SUMMARY: looking for scanner with OCR capability

From: Timothy Jones (tim@boxhill.com)
Date: Thu Jul 09 1992 - 02:49:06 CDT


On June 30th I posted the following request for information:

> I'm looking for information on scanners and accompanying software with OCR
> cabilities that can connect to a Sun, most likely through the SCSI bus. Any
> pointers to products would be greatly appreciated. Please send via email to
> tim@boxhill.com and I'll post a summary if interest is sufficient.
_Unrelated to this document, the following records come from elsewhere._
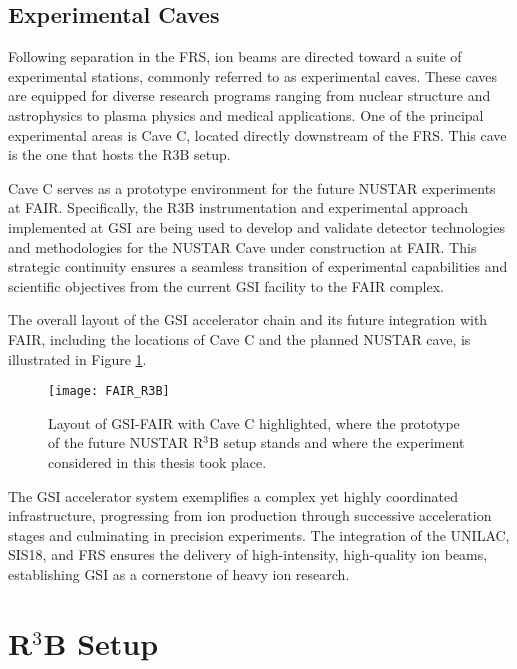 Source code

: \subsection{Experimental Caves}

Following separation in the \gls{FRS}, ion beams are directed toward a suite of experimental stations, commonly referred to as experimental caves. These caves are equipped for diverse research programs ranging from nuclear structure and astrophysics to plasma physics and medical applications. One of the principal experimental areas is Cave C, located directly downstream of the \gls{FRS}. This cave is the one that hosts the \gls{R3B} setup.

Cave C serves as a prototype environment for the future NUSTAR experiments at \gls{FAIR}. Specifically, the \gls{R3B} instrumentation and experimental approach implemented at GSI are being used to develop and validate detector technologies and methodologies for the NUSTAR Cave under construction at \gls{FAIR}. This strategic continuity ensures a seamless transition of experimental capabilities and scientific objectives from the current GSI facility to the \gls{FAIR} complex.

The overall layout of the GSI accelerator chain and its future integration with \gls{FAIR}, including the locations of Cave C and the planned NUSTAR cave, is illustrated in Figure \ref{fig:GSI_FAIR_R3B}.

\begin{figure}
	\centering
	\texttt{[image: FAIR\_R3B]}
	\caption[Layout of GSI-FAIR with Cave C highlighted]{Layout of GSI-FAIR with Cave C highlighted, where the prototype of the future NUSTAR R$^3$B setup stands and where the experiment considered in this thesis took place.}
	\label{fig:GSI_FAIR_R3B}
\end{figure}



The GSI accelerator system exemplifies a complex yet highly coordinated infrastructure, progressing from ion production through successive acceleration stages and culminating in precision experiments. The integration of the UNILAC, SIS18, and \gls{FRS} ensures the delivery of high-intensity, high-quality ion beams, establishing GSI as a cornerstone of heavy ion research.


\section{R$^3$B Setup}

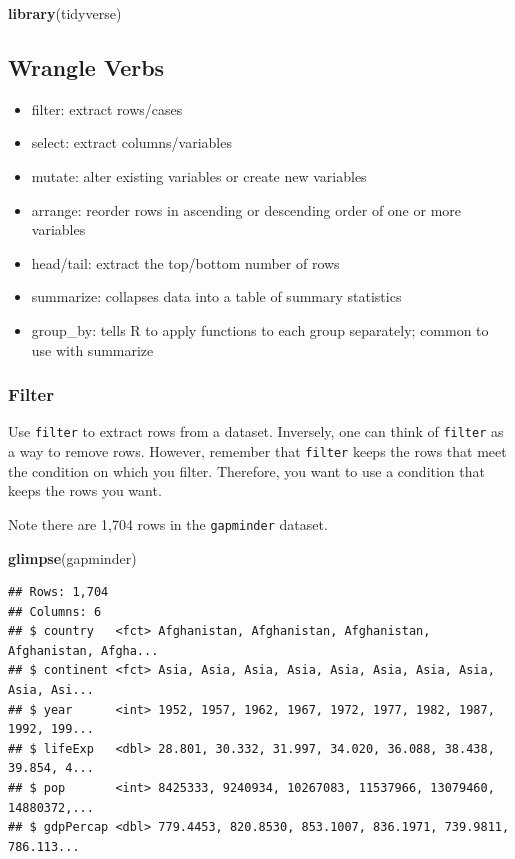 \documentclass[
]{book}
\newenvironment{Shaded}{\begin{snugshade}}{\end{snugshade}}
\newcommand{\KeywordTok}[1]{\textcolor[rgb]{0.13,0.29,0.53}{\textbf{#1}}}
\newcommand{\NormalTok}[1]{#1}
\providecommand{\tightlist}{%
  \setlength{\itemsep}{0pt}\setlength{\parskip}{0pt}}
\begin{document}
\begin{Shaded}
\begin{Highlighting}[]
\KeywordTok{library}\NormalTok{(tidyverse)}
\end{Highlighting}
\end{Shaded}

\hypertarget{wrangle-verbs}{%
\subsection{Wrangle Verbs}\label{wrangle-verbs}}

\begin{itemize}
\tightlist
\item
  filter: extract rows/cases
\item
  select: extract columns/variables
\item
  mutate: alter existing variables or create new variables
\item
  arrange: reorder rows in ascending or descending order of one or more variables
\item
  head/tail: extract the top/bottom number of rows
\item
  summarize: collapses data into a table of summary statistics
\item
  group\_by: tells R to apply functions to each group separately; common to use with summarize
\end{itemize}

\hypertarget{filter}{%
\subsubsection*{Filter}\label{filter}}

Use \texttt{filter} to extract rows from a dataset. Inversely, one can think of \texttt{filter} as a way to remove rows. However, remember that \texttt{filter} keeps the rows that meet the condition on which you filter. Therefore, you want to use a condition that keeps the rows you want.

Note there are 1,704 rows in the \texttt{gapminder} dataset.

\begin{Shaded}
\begin{Highlighting}[]
\KeywordTok{glimpse}\NormalTok{(gapminder)}
\end{Highlighting}
\end{Shaded}

\begin{verbatim}
## Rows: 1,704
## Columns: 6
## $ country   <fct> Afghanistan, Afghanistan, Afghanistan, Afghanistan, Afgha...
## $ continent <fct> Asia, Asia, Asia, Asia, Asia, Asia, Asia, Asia, Asia, Asi...
## $ year      <int> 1952, 1957, 1962, 1967, 1972, 1977, 1982, 1987, 1992, 199...
## $ lifeExp   <dbl> 28.801, 30.332, 31.997, 34.020, 36.088, 38.438, 39.854, 4...
## $ pop       <int> 8425333, 9240934, 10267083, 11537966, 13079460, 14880372,...
## $ gdpPercap <dbl> 779.4453, 820.8530, 853.1007, 836.1971, 739.9811, 786.113...
\end{verbatim}
\end{document}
The overwhelming winner in terms of general quality was the Xerox ScanWorx.
Unfortunately, it's also the overwhelmingly most expensive (in the $20K
ballpark).

Other recommendations included PerfectScan software (although it wasn't clear
that they supported OCR) with a Microtek scanner, Calera Recognition Systems
and Apunix.

Thanks to the following people for taking the time to respond.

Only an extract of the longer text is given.